Indien herverdeling van de bijkomende zetels als gevolg van de terugtrekking van het Verenigd Koninkrijk uit de Europese Unie overeenkomstig het besluit na aanvang van de zittingsperiode van het Europees parlement 2019–2024 plaatsvindt, is een afzonderlijke wettelijke voorziening noodzakelijk voor de toewijzing van de extra zetels die Nederland zal krijgen. De Kieswet voorziet er immers niet in dat gedurende de zittingsperiode van een vertegenwoordigend orgaan een of meer zetels worden toegekend. De bedoelde wettelijke voorziening is tevens van kracht indien de terugtrekking van het Verenigd Koninkrijk uit de Europese Unie plaatsvindt op een moment dat gelegen is tussen 23 mei 2019 en de dag van de eerste zitting van het Europees parlement in de periode 2019–2024. Om de volgende redenen is in het wetsvoorstel voor deze peildatum gekozen.

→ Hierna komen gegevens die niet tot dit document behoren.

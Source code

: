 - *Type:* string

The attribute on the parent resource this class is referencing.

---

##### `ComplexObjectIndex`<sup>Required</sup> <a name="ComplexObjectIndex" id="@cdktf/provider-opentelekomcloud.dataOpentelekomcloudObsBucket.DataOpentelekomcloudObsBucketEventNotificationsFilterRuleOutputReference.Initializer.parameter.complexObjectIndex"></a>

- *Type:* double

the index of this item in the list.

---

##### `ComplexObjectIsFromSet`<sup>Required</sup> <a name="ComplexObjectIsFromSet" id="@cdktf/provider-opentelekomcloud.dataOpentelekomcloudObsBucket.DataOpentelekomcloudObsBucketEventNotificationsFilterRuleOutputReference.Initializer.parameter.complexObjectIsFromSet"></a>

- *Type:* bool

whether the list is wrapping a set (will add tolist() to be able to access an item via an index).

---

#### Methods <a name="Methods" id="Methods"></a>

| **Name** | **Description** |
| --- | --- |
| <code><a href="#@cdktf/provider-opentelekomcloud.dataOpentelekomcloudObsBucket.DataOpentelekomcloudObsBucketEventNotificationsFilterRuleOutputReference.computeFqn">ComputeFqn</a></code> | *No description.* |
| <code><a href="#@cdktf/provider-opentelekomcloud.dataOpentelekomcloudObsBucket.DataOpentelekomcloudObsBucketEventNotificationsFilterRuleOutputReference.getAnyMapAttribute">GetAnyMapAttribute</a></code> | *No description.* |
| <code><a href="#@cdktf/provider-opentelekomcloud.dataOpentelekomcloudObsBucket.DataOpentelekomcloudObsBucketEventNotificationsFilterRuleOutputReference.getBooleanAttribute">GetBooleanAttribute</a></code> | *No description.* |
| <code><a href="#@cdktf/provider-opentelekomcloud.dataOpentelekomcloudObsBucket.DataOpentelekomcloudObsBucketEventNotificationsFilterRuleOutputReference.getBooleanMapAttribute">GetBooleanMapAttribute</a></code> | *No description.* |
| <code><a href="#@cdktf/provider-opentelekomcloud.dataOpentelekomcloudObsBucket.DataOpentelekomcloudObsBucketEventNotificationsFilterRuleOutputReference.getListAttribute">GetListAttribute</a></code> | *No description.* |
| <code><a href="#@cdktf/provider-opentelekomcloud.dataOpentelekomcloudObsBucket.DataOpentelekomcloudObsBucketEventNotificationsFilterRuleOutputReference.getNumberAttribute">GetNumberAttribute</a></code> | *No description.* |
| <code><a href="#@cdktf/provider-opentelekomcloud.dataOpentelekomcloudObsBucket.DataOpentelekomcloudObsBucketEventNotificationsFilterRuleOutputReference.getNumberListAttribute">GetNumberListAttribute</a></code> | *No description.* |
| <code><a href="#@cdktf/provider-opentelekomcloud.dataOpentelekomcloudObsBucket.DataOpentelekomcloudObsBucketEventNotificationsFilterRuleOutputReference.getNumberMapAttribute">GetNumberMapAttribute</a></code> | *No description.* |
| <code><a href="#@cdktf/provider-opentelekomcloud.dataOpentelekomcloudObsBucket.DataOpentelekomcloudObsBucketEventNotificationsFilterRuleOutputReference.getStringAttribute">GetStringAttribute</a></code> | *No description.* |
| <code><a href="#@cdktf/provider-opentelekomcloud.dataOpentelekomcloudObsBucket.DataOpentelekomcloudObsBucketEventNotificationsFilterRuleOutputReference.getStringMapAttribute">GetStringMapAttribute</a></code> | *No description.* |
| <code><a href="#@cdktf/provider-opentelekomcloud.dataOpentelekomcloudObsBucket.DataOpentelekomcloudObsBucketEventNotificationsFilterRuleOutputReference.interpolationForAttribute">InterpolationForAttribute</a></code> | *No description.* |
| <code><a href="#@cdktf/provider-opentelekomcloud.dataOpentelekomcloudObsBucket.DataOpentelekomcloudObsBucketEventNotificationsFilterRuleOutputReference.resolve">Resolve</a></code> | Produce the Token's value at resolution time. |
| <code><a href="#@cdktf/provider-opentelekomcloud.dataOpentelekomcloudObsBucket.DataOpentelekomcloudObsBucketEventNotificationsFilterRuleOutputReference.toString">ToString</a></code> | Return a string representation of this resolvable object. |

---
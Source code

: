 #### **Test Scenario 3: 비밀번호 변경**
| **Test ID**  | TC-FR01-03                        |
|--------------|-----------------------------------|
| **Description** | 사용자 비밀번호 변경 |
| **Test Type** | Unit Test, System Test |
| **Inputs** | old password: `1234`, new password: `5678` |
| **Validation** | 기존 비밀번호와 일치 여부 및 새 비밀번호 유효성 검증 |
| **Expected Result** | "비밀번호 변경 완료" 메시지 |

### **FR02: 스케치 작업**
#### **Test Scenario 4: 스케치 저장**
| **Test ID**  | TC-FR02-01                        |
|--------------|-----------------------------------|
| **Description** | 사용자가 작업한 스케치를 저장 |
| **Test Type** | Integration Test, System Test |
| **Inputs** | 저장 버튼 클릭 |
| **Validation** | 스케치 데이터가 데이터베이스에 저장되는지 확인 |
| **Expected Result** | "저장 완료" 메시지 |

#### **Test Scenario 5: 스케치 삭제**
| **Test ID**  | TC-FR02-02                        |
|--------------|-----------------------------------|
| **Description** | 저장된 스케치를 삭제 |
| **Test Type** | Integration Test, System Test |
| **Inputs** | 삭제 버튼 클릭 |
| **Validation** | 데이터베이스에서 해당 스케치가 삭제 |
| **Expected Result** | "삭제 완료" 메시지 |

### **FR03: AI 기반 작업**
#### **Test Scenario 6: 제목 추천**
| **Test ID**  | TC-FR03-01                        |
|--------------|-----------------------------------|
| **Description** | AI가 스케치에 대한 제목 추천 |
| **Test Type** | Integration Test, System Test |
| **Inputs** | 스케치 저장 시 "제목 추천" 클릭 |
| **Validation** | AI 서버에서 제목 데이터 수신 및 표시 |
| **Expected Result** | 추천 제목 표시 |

De Kiesraad is centraal stembureau voor de Europees Parlementsverkiezing en zal in die hoedanigheid onmiddellijk nadat hij de processen-verbaal van alle hoofdstembureaus heeft ontvangen, overgaan tot het verrichten van de werkzaamheden ter vaststelling en bekendmaking van de verkiezingsuitslag. Over de uitslag van de verkiezing mag geen onduidelijkheid bestaan. Het centraal stembureau moet een eenduidige uitslag kunnen vaststellen die kiezers, kandidaten en politieke partijen helderheid verschaft over het resultaat van de stemming en over de kandidaten die gekozen zijn.

Indien terugtrekking van het Verenigd Koninkrijk uit de Europese Unie (al dan niet op basis van een verlengingsbesluit) vóór 23 mei 2019 juridisch een feit is, is de benodigde duidelijkheid gegeven en kan de verkiezingsuitslag volgens de reguliere bepalingen van de Kieswet worden vastgesteld op basis van het in het besluit genoemde aantal aan Nederland toevallende zetels.

Indien terugtrekking van het Verenigd Koninkrijk uit de Europese Unie wordt uitgesteld tot na de eerste zitting van het Europees parlement in de periode 2019–2024, dient de uitslag van de verkiezing van 23 mei 2019 te worden vastgesteld op basis van 26 zetels en op het moment dat de terugtrekking van het Verenigd Koninkrijk juridisch een feit is, worden de extra zetels voor Nederland in het Europees parlement overeenkomstig het voorliggende wetsvoorstel toegewezen.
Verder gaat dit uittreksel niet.